Records contained in a dataset

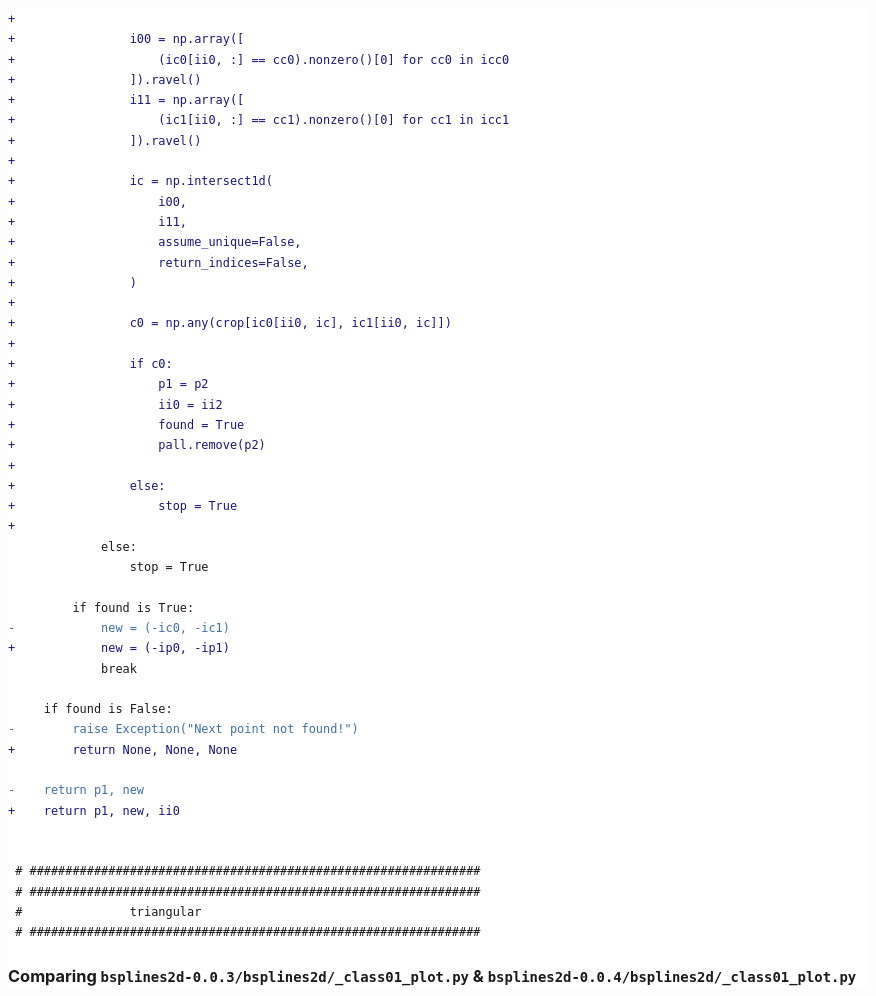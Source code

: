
 ```diff
+
+                i00 = np.array([
+                    (ic0[ii0, :] == cc0).nonzero()[0] for cc0 in icc0
+                ]).ravel()
+                i11 = np.array([
+                    (ic1[ii0, :] == cc1).nonzero()[0] for cc1 in icc1
+                ]).ravel()
+
+                ic = np.intersect1d(
+                    i00,
+                    i11,
+                    assume_unique=False,
+                    return_indices=False,
+                )
+
+                c0 = np.any(crop[ic0[ii0, ic], ic1[ii0, ic]])
+
+                if c0:
+                    p1 = p2
+                    ii0 = ii2
+                    found = True
+                    pall.remove(p2)
+
+                else:
+                    stop = True
+
             else:
                 stop = True
 
         if found is True:
-            new = (-ic0, -ic1)
+            new = (-ip0, -ip1)
             break
 
     if found is False:
-        raise Exception("Next point not found!")
+        return None, None, None
 
-    return p1, new
+    return p1, new, ii0
 
 
 # ###############################################################
 # ###############################################################
 #               triangular
 # ###############################################################
```

### Comparing `bsplines2d-0.0.3/bsplines2d/_class01_plot.py` & `bsplines2d-0.0.4/bsplines2d/_class01_plot.py`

§ **Work to complete**: Tally the lines in the records that contain "True", then give only the tally.

§ **Written response**: 4